87% Of Parents of Young Children Reject Anti-Smacking Bill

Family First NZ says that the Littlies website poll which found that 87% of parents of young children don’t think the anti-smacking law is effective is confirmation that NZ’ers have soundly rejected the law change and its time the politicians listened and changed it.

The www.littlies.co.nz poll asked “One year on, do you think the anti-smacking Bill has proved to be effective?” 87% said No, and a further 7% were unsure. Only 7% said it was effective.

According to their website, Littlies Magazine is the country’s fastest growing and only monthly parenting magazine. They reach more families with children 0-5 years than any other parenting magazine in New Zealand (81,000 families).

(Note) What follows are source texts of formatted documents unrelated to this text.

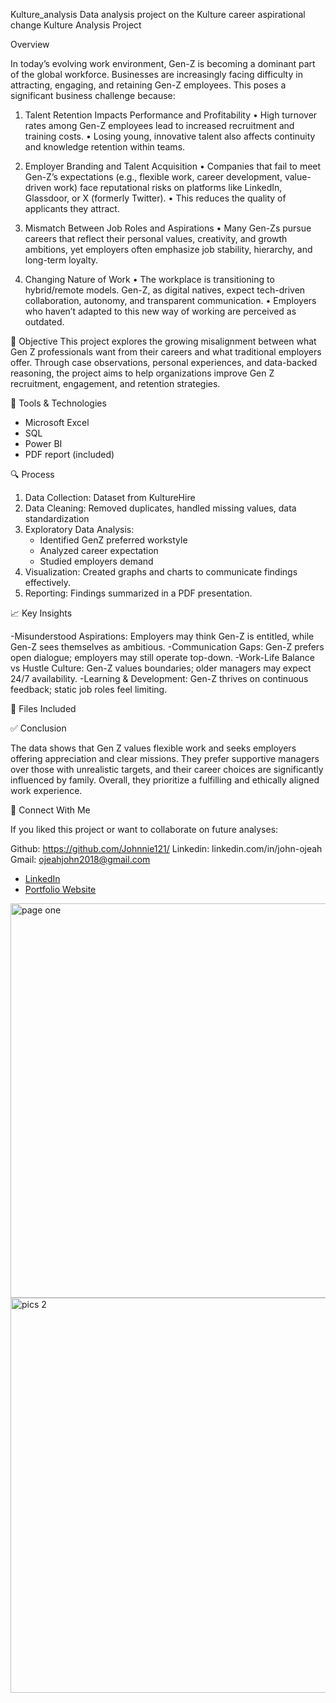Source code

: Kulture_analysis
Data analysis project on the Kulture career aspirational change
Kulture Analysis Project

Overview

In today’s evolving work environment, Gen-Z is becoming a dominant part of the global workforce. Businesses are increasingly facing difficulty in attracting, engaging, and retaining Gen-Z employees. This poses a significant business challenge because:
1. Talent Retention Impacts Performance and Profitability
•	High turnover rates among Gen-Z employees lead to increased recruitment and training costs.
•	Losing young, innovative talent also affects continuity and knowledge retention within teams.

2. Employer Branding and Talent Acquisition
•	Companies that fail to meet Gen-Z’s expectations (e.g., flexible work, career development, value-driven work) face reputational risks on platforms like LinkedIn, Glassdoor, or X (formerly Twitter).
•	This reduces the quality of applicants they attract.

3. Mismatch Between Job Roles and Aspirations
•	Many Gen-Zs pursue careers that reflect their personal values, creativity, and growth ambitions, yet employers often emphasize job stability, hierarchy, and long-term loyalty.

4. Changing Nature of Work
•	The workplace is transitioning to hybrid/remote models. Gen-Z, as digital natives, expect tech-driven collaboration, autonomy, and transparent communication.
•	Employers who haven’t adapted to this new way of working are perceived as outdated.


📌 Objective
This project explores the growing misalignment between what Gen Z professionals want from their careers and what traditional employers offer. Through case observations, personal experiences, and data-backed reasoning, the project aims to help organizations improve Gen Z recruitment, engagement, and retention strategies.

📁 Tools & Technologies

- Microsoft Excel
- SQL
- Power BI
- PDF report (included)

🔍 Process

1. Data Collection: Dataset from KultureHire
2. Data Cleaning: Removed duplicates, handled missing values, data standardization
3. Exploratory Data Analysis:
   - Identified GenZ preferred workstyle
   - Analyzed career expectation
   - Studied employers demand
4. Visualization: Created graphs and charts to communicate findings effectively.
5. Reporting: Findings summarized in a PDF presentation.

📈 Key Insights

-Misunderstood Aspirations: Employers may think Gen-Z is entitled, while Gen-Z sees themselves as ambitious.
-Communication Gaps: Gen-Z prefers open dialogue; employers may still operate top-down.
-Work-Life Balance vs Hustle Culture: Gen-Z values boundaries; older managers may expect 24/7 availability.
-Learning & Development: Gen-Z thrives on continuous feedback; static job roles feel limiting.


📄 Files Included

 ✅ Conclusion

The data shows that Gen Z values flexible work and seeks employers offering appreciation and clear missions. They prefer supportive managers over those with unrealistic targets, and their career choices are significantly influenced by family. Overall, they prioritize a fulfilling and ethically aligned work experience.


🔗 Connect With Me

If you liked this project or want to collaborate on future analyses:

Github: https://github.com/Johnnie121/
Linkedin: linkedin.com/in/john-ojeah
Gmail: ojeahjohn2018@gmail.com


- [LinkedIn](https://linkedin.com/in/yourusername)
- [Portfolio Website](https://yourportfolio.com)
<img width="1102" height="631" alt="page one" src="https://github.com/user-attachments/assets/347ae743-c4b4-434c-b65e-723a552b4603" />
<img width="1094" height="632" alt="pics 2" src="https://github.com/user-attachments/assets/dc0cb045-3ebb-4927-b9f0-e174d02ed7e7" />
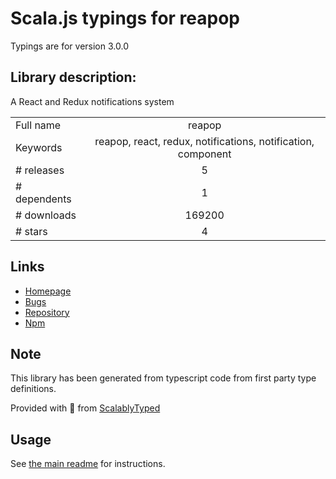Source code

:
# Scala.js typings for reapop

Typings are for version 3.0.0

## Library description:
A React and Redux notifications system

|                    |                 |
| ------------------ | :-------------: |
| Full name          | reapop |
| Keywords           | reapop, react, redux, notifications, notification, component |
| # releases         | 5 |
| # dependents       | 1 |
| # downloads        | 169200 |
| # stars            | 4 |

## Links
- [Homepage](https://github.com/LouisBarranqueiro/reapop#readme)
- [Bugs](https://github.com/LouisBarranqueiro/reapop/issues)
- [Repository](https://github.com/LouisBarranqueiro/reapop)
- [Npm](https://www.npmjs.com/package/reapop)
    


## Note
This library has been generated from typescript code from first party type definitions.

Provided with :purple_heart: from [ScalablyTyped](https://github.com/oyvindberg/ScalablyTyped)

## Usage
See [the main readme](../../readme.md) for instructions.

“This is the voice of kiwi parents. The opposition to the anti-smacking law is just as strong as it was when it was first pushed by the Prime Minister and Sue Bradford,” says Bob McCoskrie, National Director of Family First NZ, “and follows on from other polls which have recorded similar opposition.”

A Research International poll in February found that 74% parents believed it should be legal to smack; a Family First commissioned poll in May found that 85% wanted the law changed to allow light smacking; a TVNZ website poll in June found that 85% wanted the anti-smacking law scrapped; and a NZ Herald poll in June found that 81% wanted a referendum on the smacking legislation at this year’s election.

“The anti-smacking lobby has tried to argue that NZ’ers have changed their mind on the legislation and that the 370,000 NZ’ers who signed the petition were either misled or have changed their mind. These arguments have been found wanting and smack of desperation,” says Mr McCoskrie.

“It’s time to tackle the real causes of child abuse, violence and crime without criminalising the efforts of good parents raising productive and law-abiding citizens of the future.”

“NZ can lead the world by being the first country to reverse this flawed law before its effects are fully felt by families and the community,” says Mr McCoskrie.